[
https://issues.apache.org/jira/browse/HDFS-5009?page=com.atlassian.jira.plugin.system.issuetabpanels:comment-tabpanel&focusedCommentId=13756098#comment-13756098
]
Junping Du commented on HDFS-5009:
----------------------------------
Hi Nicholas, Thanks for the patch. I just finish my 1st round review today with
some initial comments below.
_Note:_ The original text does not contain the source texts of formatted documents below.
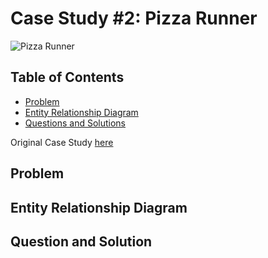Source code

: # Case Study #2: Pizza Runner

![Pizza Runner](https://8weeksqlchallenge.com/images/case-study-designs/2.png)

## Table of Contents

* [Problem](https://github.com/axylious/8-Week-SQL-Challenge/tree/main/Case%20Study%20%232%20-%20Pizza%20Runner#problem)
* [Entity Relationship Diagram](https://github.com/axylious/8-Week-SQL-Challenge/tree/main/Case%20Study%20%232%20-%20Pizza%20Runner#entity-relationship-diagram)
* [Questions and Solutions](https://github.com/axylious/8-Week-SQL-Challenge/tree/main/Case%20Study%20%232%20-%20Pizza%20Runner#questions-and-solutions)

Original Case Study [here](https://8weeksqlchallenge.com/case-study-2/)

## Problem


## Entity Relationship Diagram



## Question and Solution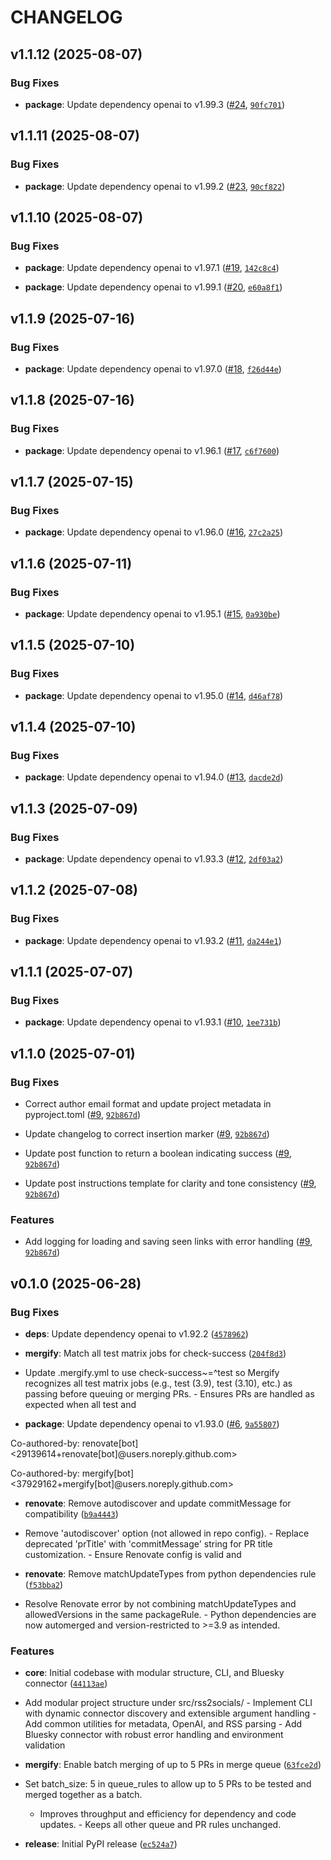 # CHANGELOG

<!-- version list -->

## v1.1.12 (2025-08-07)

### Bug Fixes

- **package**: Update dependency openai to v1.99.3
  ([#24](https://github.com/ugns/rss2socials/pull/24),
  [`90fc701`](https://github.com/ugns/rss2socials/commit/90fc701e0dc400ff7a3693787893031640c2e0b9))


## v1.1.11 (2025-08-07)

### Bug Fixes

- **package**: Update dependency openai to v1.99.2
  ([#23](https://github.com/ugns/rss2socials/pull/23),
  [`90cf822`](https://github.com/ugns/rss2socials/commit/90cf8228703625451a1d3572e0f7136855fe5bc6))


## v1.1.10 (2025-08-07)

### Bug Fixes

- **package**: Update dependency openai to v1.97.1
  ([#19](https://github.com/ugns/rss2socials/pull/19),
  [`142c8c4`](https://github.com/ugns/rss2socials/commit/142c8c4498ee612df615c531da1313a85760192f))

- **package**: Update dependency openai to v1.99.1
  ([#20](https://github.com/ugns/rss2socials/pull/20),
  [`e60a8f1`](https://github.com/ugns/rss2socials/commit/e60a8f1219b61a762153b2f1e12b2cdd59a6561a))


## v1.1.9 (2025-07-16)

### Bug Fixes

- **package**: Update dependency openai to v1.97.0
  ([#18](https://github.com/ugns/rss2socials/pull/18),
  [`f26d44e`](https://github.com/ugns/rss2socials/commit/f26d44e24b71c6b457f606a6427f5ecfb4adc886))


## v1.1.8 (2025-07-16)

### Bug Fixes

- **package**: Update dependency openai to v1.96.1
  ([#17](https://github.com/ugns/rss2socials/pull/17),
  [`c6f7600`](https://github.com/ugns/rss2socials/commit/c6f760029c4569fc106408b2f29fe2376e6b2d34))


## v1.1.7 (2025-07-15)

### Bug Fixes

- **package**: Update dependency openai to v1.96.0
  ([#16](https://github.com/ugns/rss2socials/pull/16),
  [`27c2a25`](https://github.com/ugns/rss2socials/commit/27c2a2539fdd9273967a96629aedbc1e365700dd))


## v1.1.6 (2025-07-11)

### Bug Fixes

- **package**: Update dependency openai to v1.95.1
  ([#15](https://github.com/ugns/rss2socials/pull/15),
  [`0a930be`](https://github.com/ugns/rss2socials/commit/0a930be3486862c5b3c8356b39a553d2f200cd5e))


## v1.1.5 (2025-07-10)

### Bug Fixes

- **package**: Update dependency openai to v1.95.0
  ([#14](https://github.com/ugns/rss2socials/pull/14),
  [`d46af78`](https://github.com/ugns/rss2socials/commit/d46af783efca147ff913f5d13ef943ed5ea18360))


## v1.1.4 (2025-07-10)

### Bug Fixes

- **package**: Update dependency openai to v1.94.0
  ([#13](https://github.com/ugns/rss2socials/pull/13),
  [`dacde2d`](https://github.com/ugns/rss2socials/commit/dacde2df53d0c75747b03d0dbb6062a673bc7e9f))


## v1.1.3 (2025-07-09)

### Bug Fixes

- **package**: Update dependency openai to v1.93.3
  ([#12](https://github.com/ugns/rss2socials/pull/12),
  [`2df03a2`](https://github.com/ugns/rss2socials/commit/2df03a2d134b3c4c7732e4911d26e4f6decd8515))


## v1.1.2 (2025-07-08)

### Bug Fixes

- **package**: Update dependency openai to v1.93.2
  ([#11](https://github.com/ugns/rss2socials/pull/11),
  [`da244e1`](https://github.com/ugns/rss2socials/commit/da244e1c051b09d71acb649aa4f7513af55bd1ad))


## v1.1.1 (2025-07-07)

### Bug Fixes

- **package**: Update dependency openai to v1.93.1
  ([#10](https://github.com/ugns/rss2socials/pull/10),
  [`1ee731b`](https://github.com/ugns/rss2socials/commit/1ee731b4393c49b528786e7282486f5debe153cb))


## v1.1.0 (2025-07-01)

### Bug Fixes

- Correct author email format and update project metadata in pyproject.toml
  ([#9](https://github.com/ugns/rss2socials/pull/9),
  [`92b867d`](https://github.com/ugns/rss2socials/commit/92b867dadabc27cc8e5694f20076164dae7e5779))

- Update changelog to correct insertion marker ([#9](https://github.com/ugns/rss2socials/pull/9),
  [`92b867d`](https://github.com/ugns/rss2socials/commit/92b867dadabc27cc8e5694f20076164dae7e5779))

- Update post function to return a boolean indicating success
  ([#9](https://github.com/ugns/rss2socials/pull/9),
  [`92b867d`](https://github.com/ugns/rss2socials/commit/92b867dadabc27cc8e5694f20076164dae7e5779))

- Update post instructions template for clarity and tone consistency
  ([#9](https://github.com/ugns/rss2socials/pull/9),
  [`92b867d`](https://github.com/ugns/rss2socials/commit/92b867dadabc27cc8e5694f20076164dae7e5779))

### Features

- Add logging for loading and saving seen links with error handling
  ([#9](https://github.com/ugns/rss2socials/pull/9),
  [`92b867d`](https://github.com/ugns/rss2socials/commit/92b867dadabc27cc8e5694f20076164dae7e5779))


## v0.1.0 (2025-06-28)

### Bug Fixes

- **deps**: Update dependency openai to v1.92.2
  ([`4578962`](https://github.com/ugns/rss2socials/commit/4578962db060eb7e9b5343fb06efbd7fbe02cf35))

- **mergify**: Match all test matrix jobs for check-success
  ([`204f8d3`](https://github.com/ugns/rss2socials/commit/204f8d34d5b1cbe27ee63833f91f26e2a06b1e80))

- Update .mergify.yml to use check-success~=^test so Mergify recognizes all test matrix jobs (e.g.,
  test (3.9), test (3.10), etc.) as passing before queuing or merging PRs. - Ensures PRs are handled
  as expected when all test and

- **package**: Update dependency openai to v1.93.0
  ([#6](https://github.com/ugns/rss2socials/pull/6),
  [`9a55807`](https://github.com/ugns/rss2socials/commit/9a55807dfa0944399f1101d026cecc05faa037e3))

Co-authored-by: renovate[bot] <29139614+renovate[bot]@users.noreply.github.com>

Co-authored-by: mergify[bot] <37929162+mergify[bot]@users.noreply.github.com>

- **renovate**: Remove autodiscover and update commitMessage for compatibility
  ([`b9a4443`](https://github.com/ugns/rss2socials/commit/b9a44431cc2e89da110fc4c9d9ff5a79d16949cf))

- Remove 'autodiscover' option (not allowed in repo config). - Replace deprecated 'prTitle' with
  'commitMessage' string for PR title customization. - Ensure Renovate config is valid and

- **renovate**: Remove matchUpdateTypes from python dependencies rule
  ([`f53bba2`](https://github.com/ugns/rss2socials/commit/f53bba2668134244287404cba3a373b34ee57d7c))

- Resolve Renovate error by not combining matchUpdateTypes and allowedVersions in the same
  packageRule. - Python dependencies are now automerged and version-restricted to >=3.9 as intended.

### Features

- **core**: Initial codebase with modular structure, CLI, and Bluesky connector
  ([`44113ae`](https://github.com/ugns/rss2socials/commit/44113ae330691916dd9257e3a05398f435df1684))

- Add modular project structure under src/rss2socials/ - Implement CLI with dynamic connector
  discovery and extensible argument handling - Add common utilities for metadata, OpenAI, and RSS
  parsing - Add Bluesky connector with robust error handling and environment validation

- **mergify**: Enable batch merging of up to 5 PRs in merge queue
  ([`63fce2d`](https://github.com/ugns/rss2socials/commit/63fce2db73fcc28ede15557010812dcb866f58ff))

- Set batch_size: 5 in queue_rules to allow up to 5 PRs to be tested and merged together as a batch.
  - Improves throughput and efficiency for dependency and code updates. - Keeps all other queue and
  PR rules unchanged.

- **release**: Initial PyPI release
  ([`ec524a7`](https://github.com/ugns/rss2socials/commit/ec524a78310a048b06e13af24607220cd5b8570d))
Overall, patch looks good to me.
{code}
+ public DatanodeStorageInfo[] getDatanodeStorageInfos(
+ DatanodeID[] datanodeID, String[] storageIDs)
+ throws UnregisteredNodeException {
+ if (datanodeID.length == 0) {
+ return null;
+ }
+ final DatanodeStorageInfo[] storages = new
DatanodeStorageInfo[datanodeID.length];
+ for(int i = 0; i < datanodeID.length; i++) {
+ final DatanodeDescriptor dd = getDatanode(datanodeID[i]);
+ storages[i] = storageIDs == null || storageIDs.length == 0?
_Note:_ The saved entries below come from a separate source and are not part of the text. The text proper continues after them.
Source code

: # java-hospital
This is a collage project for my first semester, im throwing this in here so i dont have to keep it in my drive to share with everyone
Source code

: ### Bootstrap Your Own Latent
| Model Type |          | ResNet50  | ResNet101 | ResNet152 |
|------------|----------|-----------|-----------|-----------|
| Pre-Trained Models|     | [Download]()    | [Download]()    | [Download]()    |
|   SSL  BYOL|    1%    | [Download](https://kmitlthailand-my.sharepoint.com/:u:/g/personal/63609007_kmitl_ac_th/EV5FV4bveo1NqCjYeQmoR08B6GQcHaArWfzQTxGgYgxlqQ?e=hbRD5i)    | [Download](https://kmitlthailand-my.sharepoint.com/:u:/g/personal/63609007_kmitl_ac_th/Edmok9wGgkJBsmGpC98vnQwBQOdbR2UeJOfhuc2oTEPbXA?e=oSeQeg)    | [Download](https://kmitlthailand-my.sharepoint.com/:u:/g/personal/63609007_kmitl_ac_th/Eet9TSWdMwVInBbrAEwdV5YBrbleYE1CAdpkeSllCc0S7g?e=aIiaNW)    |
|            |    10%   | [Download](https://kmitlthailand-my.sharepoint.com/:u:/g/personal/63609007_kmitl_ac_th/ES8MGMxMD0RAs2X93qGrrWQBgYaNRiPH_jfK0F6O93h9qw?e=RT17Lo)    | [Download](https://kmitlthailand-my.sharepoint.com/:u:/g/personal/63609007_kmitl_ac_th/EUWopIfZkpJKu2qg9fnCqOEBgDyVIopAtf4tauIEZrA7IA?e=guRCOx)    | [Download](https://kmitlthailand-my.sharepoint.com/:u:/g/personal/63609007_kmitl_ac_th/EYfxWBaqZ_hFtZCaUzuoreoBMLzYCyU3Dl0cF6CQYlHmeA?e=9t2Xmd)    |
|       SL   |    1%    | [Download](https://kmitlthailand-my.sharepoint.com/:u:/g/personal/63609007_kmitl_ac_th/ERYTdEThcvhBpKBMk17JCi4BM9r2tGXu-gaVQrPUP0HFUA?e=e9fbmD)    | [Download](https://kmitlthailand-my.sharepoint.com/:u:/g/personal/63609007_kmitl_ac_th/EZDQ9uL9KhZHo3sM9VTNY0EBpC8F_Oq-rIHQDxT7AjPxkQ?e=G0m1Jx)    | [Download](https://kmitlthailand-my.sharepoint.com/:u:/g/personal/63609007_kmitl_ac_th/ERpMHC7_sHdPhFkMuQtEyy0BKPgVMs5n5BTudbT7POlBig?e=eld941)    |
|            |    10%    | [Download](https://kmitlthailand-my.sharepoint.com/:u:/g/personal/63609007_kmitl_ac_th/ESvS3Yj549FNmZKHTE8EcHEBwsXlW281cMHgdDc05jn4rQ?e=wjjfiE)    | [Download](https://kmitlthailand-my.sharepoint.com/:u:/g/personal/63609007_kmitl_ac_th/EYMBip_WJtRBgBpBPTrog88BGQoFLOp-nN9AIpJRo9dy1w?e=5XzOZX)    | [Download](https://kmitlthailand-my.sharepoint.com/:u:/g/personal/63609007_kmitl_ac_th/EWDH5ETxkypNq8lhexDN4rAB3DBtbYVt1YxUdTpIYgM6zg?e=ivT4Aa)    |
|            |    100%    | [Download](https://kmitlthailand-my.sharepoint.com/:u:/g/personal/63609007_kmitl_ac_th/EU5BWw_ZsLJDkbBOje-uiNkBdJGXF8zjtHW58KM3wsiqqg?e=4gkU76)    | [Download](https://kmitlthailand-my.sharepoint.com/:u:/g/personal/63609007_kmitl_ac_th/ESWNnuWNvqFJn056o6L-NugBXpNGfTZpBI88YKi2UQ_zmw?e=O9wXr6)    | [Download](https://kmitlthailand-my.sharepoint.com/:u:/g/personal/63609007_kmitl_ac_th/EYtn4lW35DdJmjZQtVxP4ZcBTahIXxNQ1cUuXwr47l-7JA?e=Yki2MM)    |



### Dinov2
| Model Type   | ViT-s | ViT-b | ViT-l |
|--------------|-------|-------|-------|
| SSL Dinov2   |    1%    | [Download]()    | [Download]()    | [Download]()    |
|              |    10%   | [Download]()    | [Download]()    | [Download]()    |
+ dd.getRandomStorageInfo(): dd.getStorageInfo(storageIDs[i]);
+ }
+ return storages;
+ }
{code}
I have several questions here: Do we expect storageIDs to be null or empty
while DatanodeID[] is not empty? If so, is it proper to pick up a storage
randomly. More serious issue may be we should check length of storageIDs and
datanodeID to be equal as it may cause ArrayIndexOutOfBoundException if
datanodeID.length > storageIDs' length and may also cause
dd.getStorageInfo(storageIDs[i]) to be null as mismatch the index of DatanodeID
and storageIDs. I think this is unexpected result. Isn't it?
{code}
+ static DatanodeInfo[] toDatanodeInfos(DatanodeStorageInfo[] storages) {
+ return toDatanodeInfos(Arrays.asList(storages));
+ }
+ static DatanodeInfo[] toDatanodeInfos(List<DatanodeStorageInfo> storages) {
+ final DatanodeInfo[] datanodes = new DatanodeInfo[storages.size()];
+ for(int i = 0; i < storages.size(); i++) {
+ datanodes[i] = storages.get(i).getDatanodeDescriptor();
+ }
+ return datanodes;
+ }
{code}
My questions is: can we do something simpler as below?
{code}
static DatanodeInfo[] toDatanodeInfos(DatanodeStorageInfo[] storages) {
final DatanodeInfo[] datanodes = new DatanodeInfo[storages.length];
for(int i = 0; i < storages.length; i++) {
datanodes[i] = storages[i].getDatanodeDescriptor();
}
return datanodes;
}
{code}
Another thing related but probably can be addressed later is: in
FSNameSystem.getBlockLocations(), we do sortLocatedBlocks() to sort
LocatedBlock only according to its distance to client. Within HDFS-2832, we may
count in storage type in sorting. So additional API may need to added to
LocatedBlock, i.e. DatanodeInfo[] getLocations(StorageType) (now we only have
DatanodeInfo[] getLocations() there).
More comments may come later.
> NameNode should expose storage information in the LocatedBlock
> --------------------------------------------------------------
>
> Key: HDFS-5009
> URL: https://issues.apache.org/jira/browse/HDFS-5009
> Project: Hadoop HDFS
> Issue Type: Sub-task
> Components: namenode
> Affects Versions: 3.0.0
> Reporter: Arpit Agarwal
> Assignee: Tsz Wo (Nicholas), SZE
> Attachments: h5009_20130830.patch, h5009_20130831.patch
>
>
> The storage type is optionally reported by the DataNode along with block
> report. The NameNode should make this information available to clients via
> LocatedBlock.
> Also, LocatedBlock is used in reportBadBlocks(..). We should add storage ID
> to LocatedBlock.
--
This message is automatically generated by JIRA.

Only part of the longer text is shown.